Moments earlier, Netanyahu played a video taken by a television news crew of a Hamas rocket being fired from just outside their hotel window. The video was not released until the news crew left the Gaza Strip.

“I expect now that the press are leaving Gaza and no longer subject to their [Hamas] restrictions that we will see more documentation of Hamas hiding behind civilian targets,” he said.

Netanyahu insisted that when Israel saw rockets being fired, it had an obligation to fire back in an effort to destroy the rocket launchers and the terrorists.

“There are those who would allow Hamas to act with impunity,” he said. “It is a moral mistake, an operational mistake because it validates and legitimizes Hamas’s use of human shields and it has a devastating affect on a society fighting terrorism. If this were to happen, more and more civilians would die around the world.”

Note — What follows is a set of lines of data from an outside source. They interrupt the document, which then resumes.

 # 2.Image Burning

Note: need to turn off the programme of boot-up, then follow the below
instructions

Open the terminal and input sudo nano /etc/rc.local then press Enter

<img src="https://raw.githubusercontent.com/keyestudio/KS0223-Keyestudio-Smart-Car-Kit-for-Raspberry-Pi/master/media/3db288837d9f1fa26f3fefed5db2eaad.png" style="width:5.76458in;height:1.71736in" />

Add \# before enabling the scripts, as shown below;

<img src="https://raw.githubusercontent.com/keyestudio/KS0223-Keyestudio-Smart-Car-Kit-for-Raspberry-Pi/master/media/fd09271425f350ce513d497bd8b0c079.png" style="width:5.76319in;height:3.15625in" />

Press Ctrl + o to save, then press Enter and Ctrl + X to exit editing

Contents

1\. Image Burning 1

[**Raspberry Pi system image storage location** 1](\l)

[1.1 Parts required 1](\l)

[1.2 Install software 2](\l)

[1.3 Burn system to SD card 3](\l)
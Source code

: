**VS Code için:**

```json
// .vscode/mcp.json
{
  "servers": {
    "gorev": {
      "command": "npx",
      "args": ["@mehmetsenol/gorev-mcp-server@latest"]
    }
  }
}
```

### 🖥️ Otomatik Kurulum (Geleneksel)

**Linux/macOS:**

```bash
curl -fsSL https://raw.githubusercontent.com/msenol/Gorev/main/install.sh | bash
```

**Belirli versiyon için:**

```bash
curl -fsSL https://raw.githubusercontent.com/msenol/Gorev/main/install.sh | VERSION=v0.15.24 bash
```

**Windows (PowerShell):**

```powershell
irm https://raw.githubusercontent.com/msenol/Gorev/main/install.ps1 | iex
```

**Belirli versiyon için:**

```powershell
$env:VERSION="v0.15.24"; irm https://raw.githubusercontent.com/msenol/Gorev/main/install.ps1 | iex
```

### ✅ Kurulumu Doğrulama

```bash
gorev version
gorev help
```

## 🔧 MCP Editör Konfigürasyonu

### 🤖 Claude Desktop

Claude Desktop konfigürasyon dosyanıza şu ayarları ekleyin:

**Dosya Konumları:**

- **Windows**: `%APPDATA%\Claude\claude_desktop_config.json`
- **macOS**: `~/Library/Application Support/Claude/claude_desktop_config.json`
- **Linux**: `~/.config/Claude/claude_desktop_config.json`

During their meeting with Netanyahu, Israel promised to do everything possible to keep the PA from joining the ICC. He noted, for instance, that Congress provides money to the PA for the training of its security personnel.

“There are a lot of tools we can use,” he said. “The prime minister just raised this and we will start to investigate.”

Israel noted that he was the originator of a Congressional letter that was sent to the U.N. Human Rights Commission saying that it should focus on Hamas war crimes instead of investigating Israel’s actions.

Regarding the future of Gaza, Israel said he told Netanyahu that he could not support the reconstruction of Gaza if it meant a re-armament of Hamas. He said the prime minister agreed.

“So the challenge is how to get certain materials into Gaza and have controls on it so it does not go to terrorists,” Israel said. “And it is critical that at the end of the day, an alternative to Hamas receive credit for any kind of relief going in.”

Asked if he trusted the Palestinian Authority to oversee that job, Israel said: “That is a judgment for Israel to make based on their own sense of security.”

At his press conference, Netanyahu said the Jewish state has “cooperated with PA on matters” in the past and that “we are cooperating with them and see a role for them. The cease-fire was coordinated with them.”

The Egyptian government has insisted that if the Rafa crossing connecting Egypt with the Gaza Strip is to be reopened, the PA must be put in charge to oversee everything that enters the strip.